= Magic Quadrant =

Market research reports

Magic Quadrant (MQ) is a series of market research reports published by research and advisory firm Gartner that rely on proprietary qualitative data analysis methods to demonstrate market trends, such as direction, maturity, and participants. Their analyses are conducted for several specific technology industries and are updated every 1–2 years: once an updated report has been published, its predecessor is "retired".

==Rating==

Gartner rates vendors upon two criteria: completeness of vision and ability to execute.

- Completeness of vision – Reflects the vendor's innovation, and whether the vendor drives or follows the market.

- Ability to execute – Summarizes factors such as the vendor's financial viability, market responsiveness, product development, sales channels and customer base.

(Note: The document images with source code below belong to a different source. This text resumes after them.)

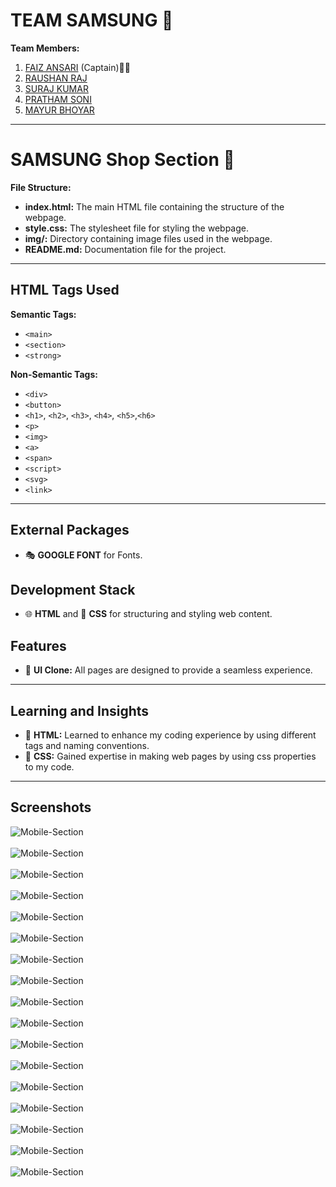 # TEAM SAMSUNG 🚀

**Team Members:**

1. [FAIZ ANSARI](https://www.linkedin.com/in/mohammad-faiz-ansari-1b67a8170) (Captain)🏴‍☠️
2. [RAUSHAN RAJ](https://www.linkedin.com/in/raushanraj723/)
3. [SURAJ KUMAR](https://www.linkedin.com/in/suraj-kumar-5b34a61b3/)
4. [PRATHAM SONI](https://www.linkedin.com/in/pratham-soni-1a58a5210/)
5. [MAYUR BHOYAR](https://www.linkedin.com/in/mayur-bhoyar-b14b97222/)

---

# SAMSUNG Shop Section 🎥

**File Structure:**

- **index.html:** The main HTML file containing the structure of the webpage.
- **style.css:** The stylesheet file for styling the webpage.
- **img/:** Directory containing image files used in the webpage.
- **README.md:** Documentation file for the project.

---

## HTML Tags Used

**Semantic Tags:**

- `<main>`
- `<section>`
- `<strong>`

**Non-Semantic Tags:**

- `<div>`
- `<button>`
- `<h1>`, `<h2>`, `<h3>`, `<h4>`, `<h5>`,`<h6>`
- `<p>`
- `<img>`
- `<a>`
- `<span>`
- `<script>`
- `<svg>`
- `<link>`

---

## External Packages

- 🎭 **GOOGLE FONT** for Fonts.

## Development Stack

- 🌐 **HTML** and 🎨 **CSS** for structuring and styling web content.

## Features

- 📱 **UI Clone:** All pages are designed to provide a seamless experience.

---

## Learning and Insights

- 🚀 **HTML:** Learned to enhance my coding experience by using different tags and naming conventions.
- 🎨 **CSS:** Gained expertise in making web pages by using css properties to my code.

---

## Screenshots

![Mobile-Section](./screenshots/Screenshot01.png)
<br>
<br>
![Mobile-Section](./screenshots/Screenshot02.png)
<br>
<br>
![Mobile-Section](./screenshots/Screenshot03.png)
<br>
<br>
![Mobile-Section](./screenshots/Screenshot04.png)
<br>
<br>
![Mobile-Section](./screenshots/Screenshot05.png)
<br>
<br>
![Mobile-Section](./screenshots/Screenshot06.png)
<br>
<br>
![Mobile-Section](./screenshots/Screenshot07.png)
<br>
<br>
![Mobile-Section](./screenshots/Screenshot08.png)
<br>
<br>
![Mobile-Section](./screenshots/Screenshot09.png)
<br>
<br>
![Mobile-Section](./screenshots/Screenshot10.png)
<br>
<br>
![Mobile-Section](./screenshots/Screenshot11.png)
<br>
<br>
![Mobile-Section](./screenshots/Screenshot12.png)
<br>
<br>
![Mobile-Section](./screenshots/Screenshot13.png)
<br>
<br>
![Mobile-Section](./screenshots/Screenshot14.png)
<br>
<br>
![Mobile-Section](./screenshots/Screenshot15.png)
<br>
<br>
![Mobile-Section](./screenshots/Screenshot16.png)
<br>
<br>
![Mobile-Section](./screenshots/Screenshot17.png)
<br>
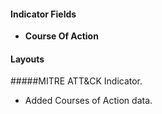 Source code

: 
#### Indicator Fields
- **Course Of Action**

#### Layouts
#####MITRE ATT&CK Indicator.
- Added Courses of Action data.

The two component scores lead to a vendor position in one of four quadrants:

===Leaders===
Vendors in the "Leaders" quadrant have the highest composite scores for their completeness of vision and ability to execute. A vendor in the Leaders quadrant has the market share, credibility, and marketing & sales capabilities needed to drive the acceptance of new technologies. These vendors demonstrate a clear understanding of market needs, they are innovators and thought leaders, and they have well-articulated plans that customers and prospects can use when designing their infrastructures and strategies. In addition, they have a presence in the five major geographical regions, consistent financial performance, and broad platform support.

===Challengers===
Vendors in the "Challengers" quadrant have high scores mainly for their ability to execute. They both participate in the market and execute well enough to be a serious threat to vendors in the "Leaders" quadrant. They have strong products, as well as sufficiently credible market position and resources to sustain continued growth. Financial viability is not an issue for vendors in the "Challengers" quadrant, but they lack the size and influence of vendors in the "Leaders" quadrant due to their relative lack of vision.

===Visionaries===
Vendors in the "Visionaries" quadrant have high scores mainly for their completeness of vision. They deliver innovative products that address operationally or financially important end-user problems at a broad scale, but have not yet demonstrated the ability to capture market share or maintain sustainable levels of profitability. Visionary vendors are frequently privately held companies and acquisition targets for larger, established companies. The likelihood of acquisition often reduces the risks associated with installing their systems.

===Niche Players===
Vendors in the "Niche Players" quadrant have relatively low scores for both their ability to execute and their completeness of vision. They are often narrowly focused on specific market or vertical segments. This quadrant often also includes vendors that are adapting their existing products to enter the market under consideration, or larger vendors having difficulty developing and executing on their vision.

==Gartner Critical Capabilities==
Gartner Critical Capabilities complement Magic Quadrant analysis to offer deeper insight into the products and services offered by multiple vendors by a comparative analysis that scores competing products or services against a set of critical differentiators identified by Gartner.

Gartner has periodically ended Magic Quadrant listings for IT Service Management, Web Content Management, and other industries as those markets have fully matured or other factors rendered the analytic framework inapplicable.

==Criticism==
The Magic Quadrant, and analysts in general, skew the market: according to research, by applying their methodologies to describe a market, they change that marketplace to fit their tools.

Another criticism is that open source vendors are not considered sufficiently by analysts like Gartner, as has been published in an online discussion between a VP from Talend and a German Research VP from Gartner.

On , software vendor ZL Technologies filed a federal lawsuit against Gartner that challenged the "legitimacy" of Gartner's Magic Quadrant rating system. Gartner filed a motion to dismiss by claiming First Amendment protection since it contends that its MQ reports contain "pure opinion", which legally means opinions that are not based on fact. The court threw out the ZL case because it lacked a specific complaint. The decision was upheld on appeal.